Now what I’m going to tell you you already know back in some primitive part of your brain. Digital sound doesn’t sound as good as many analog recordings. Here’s why.

Digital sound is typically 44,100 samples per second. That sounds like a freakin lot of samples per second but it’s too low and that’s the problem. Really high quality sampling of sound takes place at 2,822,400 samples per second. This is known as SACD (Super Audio CD) developed by Sony and Philips. That’s 64 times greater than 44,100 samples per second. Currently, the best digital audio recordings have a sample rate twice as high as SACD. Or 128 times the typical 44,100 sample rate.

The problem is that CDs don’t hold enough information to be able to support SACD. You’d only get a couple of minutes or less of such audio on a CD. That is probably the historic rationale for commercial audio being typically 44,100 samples per second: the file sizes are not too big.

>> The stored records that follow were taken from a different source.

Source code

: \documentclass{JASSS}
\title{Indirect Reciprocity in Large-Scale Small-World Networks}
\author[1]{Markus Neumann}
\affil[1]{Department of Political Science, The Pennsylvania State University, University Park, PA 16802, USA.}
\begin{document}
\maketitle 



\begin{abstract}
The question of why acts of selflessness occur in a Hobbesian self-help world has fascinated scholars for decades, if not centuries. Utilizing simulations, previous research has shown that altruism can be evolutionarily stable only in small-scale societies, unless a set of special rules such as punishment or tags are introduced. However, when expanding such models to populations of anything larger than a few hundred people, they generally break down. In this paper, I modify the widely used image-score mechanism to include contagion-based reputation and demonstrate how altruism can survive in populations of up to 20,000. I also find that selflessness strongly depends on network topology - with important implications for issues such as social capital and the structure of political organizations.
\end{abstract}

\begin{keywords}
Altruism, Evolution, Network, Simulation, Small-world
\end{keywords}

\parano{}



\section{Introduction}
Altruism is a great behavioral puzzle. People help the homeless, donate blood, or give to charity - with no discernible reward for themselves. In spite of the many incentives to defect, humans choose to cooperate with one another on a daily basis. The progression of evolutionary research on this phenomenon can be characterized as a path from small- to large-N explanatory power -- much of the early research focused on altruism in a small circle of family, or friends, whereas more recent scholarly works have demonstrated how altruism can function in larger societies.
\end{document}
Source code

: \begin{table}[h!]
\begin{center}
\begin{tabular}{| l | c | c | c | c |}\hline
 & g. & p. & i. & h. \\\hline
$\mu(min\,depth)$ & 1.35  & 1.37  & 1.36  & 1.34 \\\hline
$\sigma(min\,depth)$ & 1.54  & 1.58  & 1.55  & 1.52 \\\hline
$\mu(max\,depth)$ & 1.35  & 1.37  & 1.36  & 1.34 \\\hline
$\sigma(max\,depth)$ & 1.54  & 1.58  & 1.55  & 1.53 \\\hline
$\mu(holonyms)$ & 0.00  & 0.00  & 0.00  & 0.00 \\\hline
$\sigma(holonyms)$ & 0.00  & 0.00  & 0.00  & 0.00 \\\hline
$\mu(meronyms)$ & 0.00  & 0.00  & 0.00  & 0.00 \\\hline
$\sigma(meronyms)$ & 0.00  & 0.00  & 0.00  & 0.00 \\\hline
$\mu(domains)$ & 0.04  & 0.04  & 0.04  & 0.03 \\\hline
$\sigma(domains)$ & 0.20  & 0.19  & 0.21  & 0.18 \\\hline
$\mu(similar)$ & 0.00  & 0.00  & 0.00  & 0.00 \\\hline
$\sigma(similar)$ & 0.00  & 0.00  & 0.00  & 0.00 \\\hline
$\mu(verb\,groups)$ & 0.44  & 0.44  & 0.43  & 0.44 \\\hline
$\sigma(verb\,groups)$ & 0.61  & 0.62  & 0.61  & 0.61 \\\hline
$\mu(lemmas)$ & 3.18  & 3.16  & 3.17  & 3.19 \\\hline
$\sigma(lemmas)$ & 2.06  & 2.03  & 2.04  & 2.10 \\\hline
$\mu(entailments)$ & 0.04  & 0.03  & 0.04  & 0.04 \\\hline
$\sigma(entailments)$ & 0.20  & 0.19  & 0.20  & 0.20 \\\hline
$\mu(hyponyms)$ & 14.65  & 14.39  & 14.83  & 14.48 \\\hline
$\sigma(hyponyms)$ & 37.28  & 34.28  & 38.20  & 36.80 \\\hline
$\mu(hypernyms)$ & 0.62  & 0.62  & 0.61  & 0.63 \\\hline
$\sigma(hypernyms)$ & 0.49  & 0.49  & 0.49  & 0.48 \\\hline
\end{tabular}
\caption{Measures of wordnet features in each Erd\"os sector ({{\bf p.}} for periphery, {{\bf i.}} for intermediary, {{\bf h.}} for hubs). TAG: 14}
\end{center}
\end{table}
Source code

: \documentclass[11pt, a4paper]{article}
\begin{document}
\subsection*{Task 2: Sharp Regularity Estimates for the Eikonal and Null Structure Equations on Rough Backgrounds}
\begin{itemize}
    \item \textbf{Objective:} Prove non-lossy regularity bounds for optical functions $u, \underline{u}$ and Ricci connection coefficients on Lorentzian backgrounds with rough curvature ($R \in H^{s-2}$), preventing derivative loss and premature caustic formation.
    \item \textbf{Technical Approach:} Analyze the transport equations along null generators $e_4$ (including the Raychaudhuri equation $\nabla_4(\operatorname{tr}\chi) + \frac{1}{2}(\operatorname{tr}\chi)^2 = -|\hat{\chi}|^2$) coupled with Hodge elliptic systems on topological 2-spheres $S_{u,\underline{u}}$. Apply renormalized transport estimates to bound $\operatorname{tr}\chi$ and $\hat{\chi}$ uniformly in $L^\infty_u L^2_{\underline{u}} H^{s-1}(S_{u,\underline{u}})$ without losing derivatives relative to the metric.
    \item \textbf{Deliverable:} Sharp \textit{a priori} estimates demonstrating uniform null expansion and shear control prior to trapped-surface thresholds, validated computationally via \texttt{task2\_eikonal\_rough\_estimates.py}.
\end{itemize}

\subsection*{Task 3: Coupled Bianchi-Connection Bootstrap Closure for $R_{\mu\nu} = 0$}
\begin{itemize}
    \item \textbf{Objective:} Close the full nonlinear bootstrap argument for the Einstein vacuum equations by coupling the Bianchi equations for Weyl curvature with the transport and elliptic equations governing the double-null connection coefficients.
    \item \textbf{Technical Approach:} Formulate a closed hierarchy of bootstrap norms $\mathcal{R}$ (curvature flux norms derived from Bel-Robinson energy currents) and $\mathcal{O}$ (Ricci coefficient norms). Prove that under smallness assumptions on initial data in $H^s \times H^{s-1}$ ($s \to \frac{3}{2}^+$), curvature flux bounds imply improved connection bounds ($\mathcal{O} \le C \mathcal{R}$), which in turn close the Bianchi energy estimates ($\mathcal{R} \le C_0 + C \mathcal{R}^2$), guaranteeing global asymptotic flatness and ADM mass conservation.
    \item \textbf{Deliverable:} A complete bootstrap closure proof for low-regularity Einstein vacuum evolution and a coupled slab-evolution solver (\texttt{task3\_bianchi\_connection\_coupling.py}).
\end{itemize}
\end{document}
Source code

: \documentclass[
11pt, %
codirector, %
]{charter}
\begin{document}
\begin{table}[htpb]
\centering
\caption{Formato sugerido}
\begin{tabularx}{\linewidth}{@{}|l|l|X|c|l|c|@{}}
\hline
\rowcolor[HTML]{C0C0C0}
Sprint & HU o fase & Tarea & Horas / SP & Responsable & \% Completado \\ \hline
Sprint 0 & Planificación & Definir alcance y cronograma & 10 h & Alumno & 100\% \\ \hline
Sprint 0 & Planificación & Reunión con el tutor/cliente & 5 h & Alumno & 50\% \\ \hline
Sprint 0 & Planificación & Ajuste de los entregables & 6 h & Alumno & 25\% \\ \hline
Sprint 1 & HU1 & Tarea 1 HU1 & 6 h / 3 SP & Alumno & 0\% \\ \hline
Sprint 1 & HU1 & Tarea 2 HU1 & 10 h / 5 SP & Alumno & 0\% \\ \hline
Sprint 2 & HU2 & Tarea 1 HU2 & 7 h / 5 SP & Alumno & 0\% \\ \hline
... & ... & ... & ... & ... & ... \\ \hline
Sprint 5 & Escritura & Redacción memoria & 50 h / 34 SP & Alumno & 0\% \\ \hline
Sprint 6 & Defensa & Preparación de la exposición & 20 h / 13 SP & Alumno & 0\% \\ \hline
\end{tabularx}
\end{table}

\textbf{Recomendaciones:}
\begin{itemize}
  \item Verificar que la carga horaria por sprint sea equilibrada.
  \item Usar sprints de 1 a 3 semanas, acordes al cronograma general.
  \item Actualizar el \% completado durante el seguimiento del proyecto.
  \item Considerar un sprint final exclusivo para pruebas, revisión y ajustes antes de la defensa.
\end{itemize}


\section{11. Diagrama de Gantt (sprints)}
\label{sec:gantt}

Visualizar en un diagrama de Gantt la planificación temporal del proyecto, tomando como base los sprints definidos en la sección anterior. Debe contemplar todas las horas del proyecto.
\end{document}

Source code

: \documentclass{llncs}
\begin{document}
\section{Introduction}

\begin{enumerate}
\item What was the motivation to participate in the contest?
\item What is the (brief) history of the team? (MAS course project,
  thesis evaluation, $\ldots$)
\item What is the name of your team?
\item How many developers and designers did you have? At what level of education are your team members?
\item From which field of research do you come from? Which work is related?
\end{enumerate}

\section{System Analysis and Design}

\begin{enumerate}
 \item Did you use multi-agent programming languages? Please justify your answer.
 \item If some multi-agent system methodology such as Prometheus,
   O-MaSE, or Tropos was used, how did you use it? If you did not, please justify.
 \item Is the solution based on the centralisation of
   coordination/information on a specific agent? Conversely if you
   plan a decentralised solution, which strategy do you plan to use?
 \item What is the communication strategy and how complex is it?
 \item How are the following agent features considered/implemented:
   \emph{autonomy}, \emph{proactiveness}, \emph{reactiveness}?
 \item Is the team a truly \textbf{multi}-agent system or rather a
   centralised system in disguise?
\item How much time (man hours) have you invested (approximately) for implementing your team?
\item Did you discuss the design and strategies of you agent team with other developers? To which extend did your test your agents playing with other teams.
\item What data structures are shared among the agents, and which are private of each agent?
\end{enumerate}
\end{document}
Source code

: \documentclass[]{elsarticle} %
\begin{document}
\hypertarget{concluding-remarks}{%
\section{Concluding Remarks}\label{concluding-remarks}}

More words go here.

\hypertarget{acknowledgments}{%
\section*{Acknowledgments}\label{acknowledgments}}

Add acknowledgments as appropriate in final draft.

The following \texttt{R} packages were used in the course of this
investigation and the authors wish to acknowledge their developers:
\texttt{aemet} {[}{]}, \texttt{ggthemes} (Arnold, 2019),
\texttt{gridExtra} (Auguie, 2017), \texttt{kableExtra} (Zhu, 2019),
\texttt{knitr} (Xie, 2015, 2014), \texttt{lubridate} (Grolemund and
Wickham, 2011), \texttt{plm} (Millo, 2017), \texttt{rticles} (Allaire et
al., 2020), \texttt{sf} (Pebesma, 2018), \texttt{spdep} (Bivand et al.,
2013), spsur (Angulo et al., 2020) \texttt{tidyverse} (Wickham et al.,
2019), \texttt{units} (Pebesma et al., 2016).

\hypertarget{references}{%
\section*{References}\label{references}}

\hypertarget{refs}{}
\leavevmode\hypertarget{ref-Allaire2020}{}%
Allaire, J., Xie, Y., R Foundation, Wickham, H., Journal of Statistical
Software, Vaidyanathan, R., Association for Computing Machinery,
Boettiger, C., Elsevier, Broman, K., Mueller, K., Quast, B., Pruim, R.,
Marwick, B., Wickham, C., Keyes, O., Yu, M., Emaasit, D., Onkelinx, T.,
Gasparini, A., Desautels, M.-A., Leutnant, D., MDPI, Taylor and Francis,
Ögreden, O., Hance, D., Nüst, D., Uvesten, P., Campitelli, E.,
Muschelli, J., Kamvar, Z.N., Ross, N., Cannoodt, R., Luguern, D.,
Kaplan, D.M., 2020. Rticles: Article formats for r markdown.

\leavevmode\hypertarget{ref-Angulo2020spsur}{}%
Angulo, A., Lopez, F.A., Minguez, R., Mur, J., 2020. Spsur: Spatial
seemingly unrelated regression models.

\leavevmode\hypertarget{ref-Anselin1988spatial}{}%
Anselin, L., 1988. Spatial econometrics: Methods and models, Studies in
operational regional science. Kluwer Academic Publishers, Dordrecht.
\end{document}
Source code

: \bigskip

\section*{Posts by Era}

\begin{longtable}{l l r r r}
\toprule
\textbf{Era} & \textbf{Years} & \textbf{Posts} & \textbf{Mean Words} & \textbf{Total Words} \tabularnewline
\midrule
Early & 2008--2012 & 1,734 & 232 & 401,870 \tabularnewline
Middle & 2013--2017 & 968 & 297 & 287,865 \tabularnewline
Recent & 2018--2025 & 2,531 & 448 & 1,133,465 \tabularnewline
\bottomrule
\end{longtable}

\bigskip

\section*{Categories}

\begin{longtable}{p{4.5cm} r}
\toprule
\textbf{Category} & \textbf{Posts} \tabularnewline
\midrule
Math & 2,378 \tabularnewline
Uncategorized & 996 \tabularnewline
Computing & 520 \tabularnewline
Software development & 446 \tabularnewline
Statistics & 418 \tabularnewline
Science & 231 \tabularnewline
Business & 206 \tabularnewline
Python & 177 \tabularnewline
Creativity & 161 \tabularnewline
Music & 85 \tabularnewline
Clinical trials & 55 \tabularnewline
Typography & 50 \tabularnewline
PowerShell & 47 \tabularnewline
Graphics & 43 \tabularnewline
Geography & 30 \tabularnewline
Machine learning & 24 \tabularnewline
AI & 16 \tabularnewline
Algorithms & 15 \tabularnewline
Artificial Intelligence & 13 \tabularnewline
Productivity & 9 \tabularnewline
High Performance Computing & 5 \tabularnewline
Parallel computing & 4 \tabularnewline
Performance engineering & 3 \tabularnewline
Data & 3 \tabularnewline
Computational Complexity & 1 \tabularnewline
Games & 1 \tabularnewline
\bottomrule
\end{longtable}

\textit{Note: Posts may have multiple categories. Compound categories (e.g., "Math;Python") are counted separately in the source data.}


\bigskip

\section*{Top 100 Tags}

When I listen to typical digital audio, what I notice, if I crank it up–and I like to crank up music, typically–is that there’s no presence to the recordings. Some vinyl albums I had, when played on decent stereos–the stereos didn’t have to be top of the line, but they had to be OK–sounded pretty much ‘live’. They had presence. But digital audio, it can’t break through from the other side, as it were.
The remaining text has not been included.